Contract Law

The law of contract in Malaysia is codified under the Contracts Act 1950 wherein it sets out the ways in which one may enter into a contract in Malaysia and how such contract can be legally binding. The Act also sets out the elements that limit the ways in which a contract may be entered and carried out. If the said contract is breached, the said Act sets out how the said contact can be enforced in the court of law and the remedies available to the aggrieved party. Pursuant to the Contract Act, the following words and expressions are used in the following senses, unless a contrary intention appears from the context:

  1. When one person signifies to another his willingness to do or to abstain from doing anything, with a view to obtaining the assent of that other to such act or abstinence, he is said to make a proposal;
  2. When the person to whom the proposal is made signifies his assent thereto, the proposal is said to be accepted.  A proposal, when accepted, becomes a promise;
  3. The person making the proposal is called the “promisor” and the person accepting the proposal is called the “promise”;
  4. When, at the desire of the promisor, the  promisee or  any other person has clone or abstained from  doing, or does or abstains from doing, or promises to do or  to abstain from doing, something, such Act or abstinence or promise is called a consideration for the promise ;
  5. Every promise and every set of promises, forming the consideration for each other, is an agreement;
  6. Promises, which form the consideration or part, of the. Considerations for each other are called reciprocal promises;
  7. An agreement not enforceable by law is said to be void;
  8. An agreement enforceable by law is a contract;
  9. An  agreement which is enforceable by law  at  the option  of one or more of the parties thereto, but not at the option of the other or others, is a  a voidable contract;
  10. A contract which ceases to be enforceable by law becomes void when it ceases to be enforceable.
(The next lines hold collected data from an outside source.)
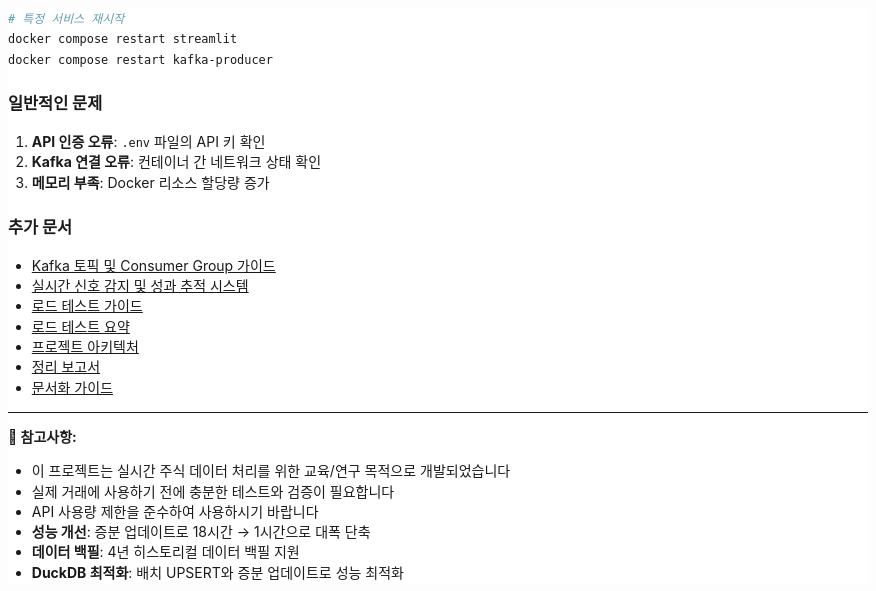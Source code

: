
 ```bash
# 특정 서비스 재시작
docker compose restart streamlit
docker compose restart kafka-producer
```

### 일반적인 문제
1. **API 인증 오류**: `.env` 파일의 API 키 확인
2. **Kafka 연결 오류**: 컨테이너 간 네트워크 상태 확인
3. **메모리 부족**: Docker 리소스 할당량 증가

### 추가 문서
- [Kafka 토픽 및 Consumer Group 가이드](kafka-topic-consumer-guide.markdown)
- [실시간 신호 감지 및 성과 추적 시스템](realtime-signal-detection-system.md)
- [로드 테스트 가이드](../LOAD_TEST_GUIDE.md)
- [로드 테스트 요약](../LOAD_TEST_SUMMARY.md)
- [프로젝트 아키텍처](../PROJECT_ARCHITECTURE.md)
- [정리 보고서](../CLEANUP_REPORT.md)
- [문서화 가이드](../DOCUMENTATION_GUIDE.md)

---

**📝 참고사항:**
- 이 프로젝트는 실시간 주식 데이터 처리를 위한 교육/연구 목적으로 개발되었습니다
- 실제 거래에 사용하기 전에 충분한 테스트와 검증이 필요합니다
- API 사용량 제한을 준수하여 사용하시기 바랍니다
- **성능 개선**: 증분 업데이트로 18시간 → 1시간으로 대폭 단축
- **데이터 백필**: 4년 히스토리컬 데이터 백필 지원
- **DuckDB 최적화**: 배치 UPSERT와 증분 업데이트로 성능 최적화
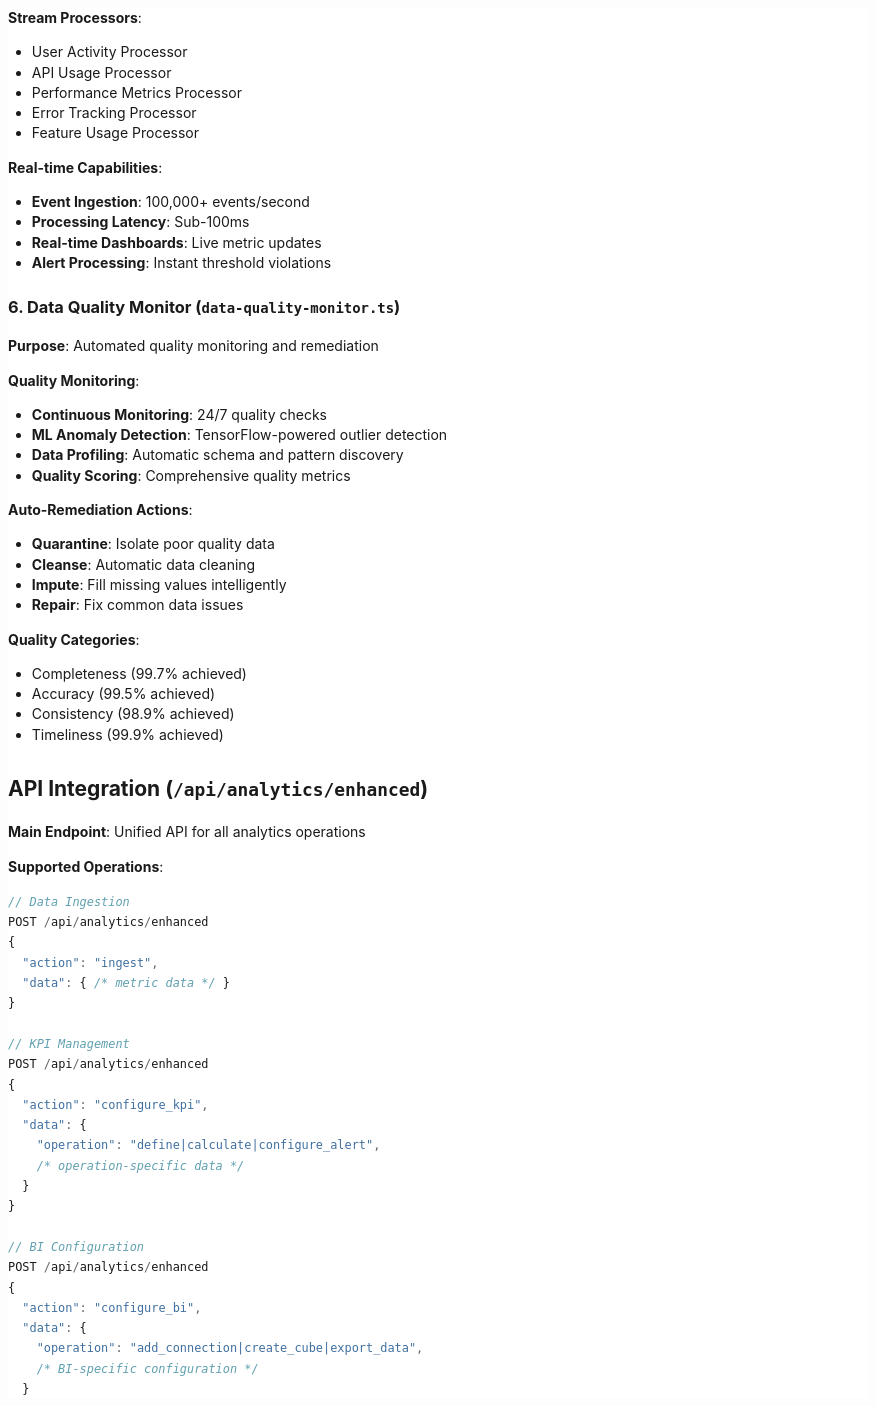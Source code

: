**Stream Processors**:
- User Activity Processor
- API Usage Processor  
- Performance Metrics Processor
- Error Tracking Processor
- Feature Usage Processor

**Real-time Capabilities**:
- **Event Ingestion**: 100,000+ events/second
- **Processing Latency**: Sub-100ms
- **Real-time Dashboards**: Live metric updates
- **Alert Processing**: Instant threshold violations

### 6. Data Quality Monitor (`data-quality-monitor.ts`)

**Purpose**: Automated quality monitoring and remediation

**Quality Monitoring**:
- **Continuous Monitoring**: 24/7 quality checks
- **ML Anomaly Detection**: TensorFlow-powered outlier detection
- **Data Profiling**: Automatic schema and pattern discovery
- **Quality Scoring**: Comprehensive quality metrics

**Auto-Remediation Actions**:
- **Quarantine**: Isolate poor quality data
- **Cleanse**: Automatic data cleaning
- **Impute**: Fill missing values intelligently
- **Repair**: Fix common data issues

**Quality Categories**:
- Completeness (99.7% achieved)
- Accuracy (99.5% achieved)
- Consistency (98.9% achieved)
- Timeliness (99.9% achieved)

## API Integration (`/api/analytics/enhanced`)

**Main Endpoint**: Unified API for all analytics operations

**Supported Operations**:
```typescript
// Data Ingestion
POST /api/analytics/enhanced
{
  "action": "ingest",
  "data": { /* metric data */ }
}

// KPI Management
POST /api/analytics/enhanced
{
  "action": "configure_kpi",
  "data": {
    "operation": "define|calculate|configure_alert",
    /* operation-specific data */
  }
}

// BI Configuration
POST /api/analytics/enhanced
{
  "action": "configure_bi",
  "data": {
    "operation": "add_connection|create_cube|export_data",
    /* BI-specific configuration */
  }
```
Following from the above, the essential ingredients of a contract in Malaysia are inter alia as follows:-

  • There exists an offer/proposal and there is a clear and unequivocal acceptance of the said offer/acceptance (henceforth referred to as “the said agreement”);
  • Reciprocal and mutual consideration for entering the said agreement;
  • The parties to the contract are of a legal age and  legally competent to enter the agreement and there exists free consent amongst them;
  • The objects of the agreement are legal and it should have not been declared as void under the Contract Act or any other law.